Irresistible article by Ryan Bradley on The New York Times Magazine of 12 Nov 2014 (thanks to Cynthia K. Fioretti for highlighting it) on a gallery of 19 technologies we lost. Good ideas never disappear forever; the Stirling engine didn’t pan out in the Industrial Revolution, for example, but it can keep the lights on for a small village. Here is my selection of the most interesting five of them (here is the complete article).
Pneumatic rail
The pneumatic railway began as a 150-foot-long tube, built by John Vallance on the grounds of his home in Brighton, England, using atmospheric pressure to carry a passenger car at 2 m.p.h. In 1844, London and Croydon Railway built a 7.5-mile pneumatic rail line.
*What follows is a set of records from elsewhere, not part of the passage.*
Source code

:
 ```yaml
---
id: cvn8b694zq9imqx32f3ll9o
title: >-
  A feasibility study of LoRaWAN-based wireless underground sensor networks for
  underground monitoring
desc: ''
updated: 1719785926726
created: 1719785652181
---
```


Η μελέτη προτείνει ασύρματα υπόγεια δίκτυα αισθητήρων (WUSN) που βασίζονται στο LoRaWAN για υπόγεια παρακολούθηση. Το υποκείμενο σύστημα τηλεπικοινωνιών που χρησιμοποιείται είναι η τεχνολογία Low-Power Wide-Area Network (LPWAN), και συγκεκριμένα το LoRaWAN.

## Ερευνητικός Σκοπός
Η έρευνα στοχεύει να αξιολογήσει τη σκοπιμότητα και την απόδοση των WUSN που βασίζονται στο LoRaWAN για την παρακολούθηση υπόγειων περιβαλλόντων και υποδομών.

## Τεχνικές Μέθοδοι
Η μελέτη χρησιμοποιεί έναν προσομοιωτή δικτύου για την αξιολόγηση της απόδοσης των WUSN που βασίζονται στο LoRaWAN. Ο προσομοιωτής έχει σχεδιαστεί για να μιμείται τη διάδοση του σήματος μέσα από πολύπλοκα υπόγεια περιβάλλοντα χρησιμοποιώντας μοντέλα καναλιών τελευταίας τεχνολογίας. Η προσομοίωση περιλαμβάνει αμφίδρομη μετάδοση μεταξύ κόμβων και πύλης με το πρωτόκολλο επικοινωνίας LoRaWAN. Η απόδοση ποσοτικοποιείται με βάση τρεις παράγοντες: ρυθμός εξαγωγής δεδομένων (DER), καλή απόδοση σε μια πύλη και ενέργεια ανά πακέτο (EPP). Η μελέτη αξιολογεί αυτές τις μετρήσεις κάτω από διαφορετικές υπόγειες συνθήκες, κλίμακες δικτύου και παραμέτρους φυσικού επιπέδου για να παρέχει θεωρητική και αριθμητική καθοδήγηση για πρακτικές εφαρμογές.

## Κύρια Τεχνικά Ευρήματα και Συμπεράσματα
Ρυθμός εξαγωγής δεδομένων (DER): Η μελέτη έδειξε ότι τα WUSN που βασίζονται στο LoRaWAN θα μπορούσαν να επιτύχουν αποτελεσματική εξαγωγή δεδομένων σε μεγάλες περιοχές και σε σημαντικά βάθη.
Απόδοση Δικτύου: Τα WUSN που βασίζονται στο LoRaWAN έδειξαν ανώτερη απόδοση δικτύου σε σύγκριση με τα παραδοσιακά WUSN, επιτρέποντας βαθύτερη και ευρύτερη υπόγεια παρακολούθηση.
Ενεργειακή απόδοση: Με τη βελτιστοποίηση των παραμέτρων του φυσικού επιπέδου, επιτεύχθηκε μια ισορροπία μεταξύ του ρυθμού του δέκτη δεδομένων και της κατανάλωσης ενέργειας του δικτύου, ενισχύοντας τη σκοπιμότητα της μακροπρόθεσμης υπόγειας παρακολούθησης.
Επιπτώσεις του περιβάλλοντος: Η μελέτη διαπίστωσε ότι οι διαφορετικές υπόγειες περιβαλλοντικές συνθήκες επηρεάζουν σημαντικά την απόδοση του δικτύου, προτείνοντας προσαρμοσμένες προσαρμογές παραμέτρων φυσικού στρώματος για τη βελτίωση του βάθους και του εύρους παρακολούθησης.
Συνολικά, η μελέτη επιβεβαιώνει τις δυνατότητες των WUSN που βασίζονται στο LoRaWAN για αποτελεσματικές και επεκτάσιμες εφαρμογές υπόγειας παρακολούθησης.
A trial run the following year achieved a top speed of 70 m.p.h. A pneumatic tube was underneath the car, between the rails. It closed in 1847, unable to connect to more traditional rails. The idea was revived a few decades later by Alfred Ely Beach, the editor and co-owner of Scientific American, who built a 294-foot line in Manhattan shown here. Rides cost a quarter, and ticket sales brought in $2,805 the first two weeks. But corrupt politicians, a stock-market crash and the construction of the cheaper elevated lines foiled Beach’s dreams.
Stirling engine
In 1816, the same year that he became a minister in the Church of Scotland, Robert Stirling patented the Heat Economiser, which could take heat from anything — a fire, say, or the palm of your hand — and turn it into dynamic energy through the use of two pistons. Stirling and his brother, James, spent decades improving the engine before it was able to power a whole iron foundry in Dundee. But steam, which was an inefficient and dangerous power source when Stirling started, had improved and would provide the power and scale to drive the Industrial Revolution. Stirling’s idea would be confined to use as a backup generator (like the Philips model, shown here) for a century or so until Dean Kamen, who invented the Segway, brought the Stirling back as the basis of his Beacon generator, a 1,500-pound, washing-machine-size system that can be tied to solar panels or natural gas to power a small business, a rural village or, in his case, a very large eco-friendly home.
Direct current
Edison lost. People forget that. Yes, he had stray dogs, cats and a circus elephant electrocuted using alternating current, to demonstrate its dangers and promote his own direct current. But it didn’t matter. Alternating current could send out a large voltage from a single power plant on small wires across great distances and, with the help of transformers, be converted to higher or lower levels of voltage for homes and businesses. Direct current couldn’t travel like AC; it suffered significant power losses over long distances. AC, which G.E. adapted in 1892, largely triumphed. But today, with the rise of smaller, alternative-energy sources (solar especially), a distributed DC-based grid could again challenge AC.
Personal helicopter
The aerocycle was intended for beginners. It was supposed to be possible to steer it simply by shifting your weight, as on a surfboard, riding a wave of air, a few feet above two contra-rotating propellers. A de Lackner aerocycle, shown here, was favored by the United States military and took test flights out of the Brooklyn Army Terminal in the 1950s. But the blades would wobble, then crash together. Close to the ground, they would kick up all manner of dust and rocks. The core idea, however, of an easy-to-operate, low-flying aircraft held the military’s interest for decades, and it eventually brought us to the drone age.
The time machine
Gordon Earl Adams was a London-based engineer, scientist and seeker. In the late 1920s, he built a machine with dozens of flywheels, some perhaps weighing several tons and looking as if they could spin so fast that they would set off powerful electrical charges into the atmosphere. His goal was to control time and space. Adams worked for years in his basement in Shepherd’s Bush and died in 1933, at 68, his machine lost to history. Eight decades later, notes from his project (shown here), along with photographs, were unearthed, highlighting its technical wizardry and spectacle. It was deemed conceptual art far ahead of its time.